There are two aspects to this very dangerous phenomenon. Firstly, increasingly, since 1997, there seems to have emerged the idea of achieving political power through street violence. That this distressing spectre has gained currency over the years there can be no doubt. On the other hand, there seems to have appeared in our society, a lawless element preoccupied with the promotion of insecurity and instability through bizarre methods of criminal violence and civil disobedience. Both groups seem to share the common mission of encouraging public disorder, spreading communal fear and totally destabilising the state. This new etiquette of dissent threatens the very concept and climate of public freedom which we hold sacred and which now cries out for creative intervention and robust defence. Without law and order there can be no peace, no freedom and no rights for anyone.

It is precisely at this conjunction that the Police Force finds itself in the line of fire. In an effort to preserve the whole range of rights and freedoms the Police Force finds itself pitted against these elements of criminal disorder. That the Police exist to maintain social order appears incontrovertible. Yet the effectiveness of the force derives from a consensual model of society which legitimises Police action. The Police must see themselves, and ought to be seen by all others, as protecting the mass of ordinary law abiding citizenry from the few who are bent, for one reason or the other, upon perpetuating criminal violence and creating public mischief.

The Police would be the first to argue, and we would be forced to agree, that they are certainly not responsible for the failure on the part of society to deal with the perplexing problems of social and economic injustice. Nevertheless, they find themselves drawn, as the moth to the flame, into many of the problems and many of the grievances for which they, as Police Officers, are not empowered to, and therefore cannot, solve. Yet in the current turbulence the Police with the responsibility for maintaining stability have become the focal point of a vicious criminal backlash.

Violence and policing are inevitably associated. Criminals have used violence against innocent members of the public and against the Police themselves. The problems created by the current criminal elements, armed with the most sophisticated range of weaponry, have presented the Police with one of their most serious challenges within recent times. The Police, as the major target group are totally exposed and completely vulnerable. But even so their work has not been made any easier by a model of journalism aimed at tarnishing the image of the Police Force, of discrediting policing activities and undermining the legitimate authority of the force. One suspects that initially some criticisms were perhaps well intentioned but it soon developed into an orchestrated campaign of vilification which severely hampered effective law enforcement, isolated the force and rendered members of the force almost legitimate targets of criminal elements. Twelve murdered in 2002 and four murdered in January 2003 alone.

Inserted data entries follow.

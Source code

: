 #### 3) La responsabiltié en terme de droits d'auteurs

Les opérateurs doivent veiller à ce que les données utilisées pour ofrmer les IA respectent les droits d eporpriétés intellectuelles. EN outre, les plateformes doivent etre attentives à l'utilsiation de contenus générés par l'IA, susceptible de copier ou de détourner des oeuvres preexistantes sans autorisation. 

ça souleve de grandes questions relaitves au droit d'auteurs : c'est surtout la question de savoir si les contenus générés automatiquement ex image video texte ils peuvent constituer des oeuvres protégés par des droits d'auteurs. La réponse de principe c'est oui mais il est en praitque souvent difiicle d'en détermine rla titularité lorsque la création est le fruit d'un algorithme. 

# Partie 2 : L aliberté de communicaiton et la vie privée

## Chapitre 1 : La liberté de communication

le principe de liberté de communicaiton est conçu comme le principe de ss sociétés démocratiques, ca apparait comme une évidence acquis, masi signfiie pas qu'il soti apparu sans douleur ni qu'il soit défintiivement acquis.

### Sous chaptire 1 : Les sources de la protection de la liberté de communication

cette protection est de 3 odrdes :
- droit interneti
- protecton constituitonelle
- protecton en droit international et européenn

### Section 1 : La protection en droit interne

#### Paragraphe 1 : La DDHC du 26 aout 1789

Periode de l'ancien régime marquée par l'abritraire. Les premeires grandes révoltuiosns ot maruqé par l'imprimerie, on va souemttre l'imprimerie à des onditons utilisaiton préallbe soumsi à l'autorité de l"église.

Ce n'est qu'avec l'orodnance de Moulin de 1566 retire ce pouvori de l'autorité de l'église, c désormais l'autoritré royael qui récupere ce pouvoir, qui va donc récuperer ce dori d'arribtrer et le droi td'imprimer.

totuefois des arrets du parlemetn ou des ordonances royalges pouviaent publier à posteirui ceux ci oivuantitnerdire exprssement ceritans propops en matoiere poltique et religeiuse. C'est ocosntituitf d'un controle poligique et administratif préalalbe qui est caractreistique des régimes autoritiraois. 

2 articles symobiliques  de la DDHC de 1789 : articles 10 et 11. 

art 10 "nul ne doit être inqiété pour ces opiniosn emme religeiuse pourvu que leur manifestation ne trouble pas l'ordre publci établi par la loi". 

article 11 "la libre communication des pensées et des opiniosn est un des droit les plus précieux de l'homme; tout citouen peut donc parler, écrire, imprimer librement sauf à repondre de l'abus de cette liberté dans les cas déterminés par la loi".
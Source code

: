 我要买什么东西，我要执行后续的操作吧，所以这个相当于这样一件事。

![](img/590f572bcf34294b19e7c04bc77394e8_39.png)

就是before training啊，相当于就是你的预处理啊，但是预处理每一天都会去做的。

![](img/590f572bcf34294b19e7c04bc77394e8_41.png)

For all this the Police Force remains the only legitimate line of defence against a criminal class whose vicious and recurrent attacks on the Police must inevitably threaten the force's commitment to duty. The state cannot compromise with such lawlessness and must marshal all possible resources, public and private, for a major counter assault. What is also very frightening is the singular realisation that unless the forces of law and order seize the initiative, quickly and decisively, public safety will undoubtedly erode to the extent where flight will become the major consideration of all the productive law abiding elements in the society.

Professor Erwin N. Griswold, a former Dean of Harvard Law School once argued that violent opposition to the law or the forcible disregard of another's freedom falls beyond the pale of legitimate dissent or even civil disobedience, properly understood. It is nothing short of rebellion and must inevitably be countered by the determined rigour of the state.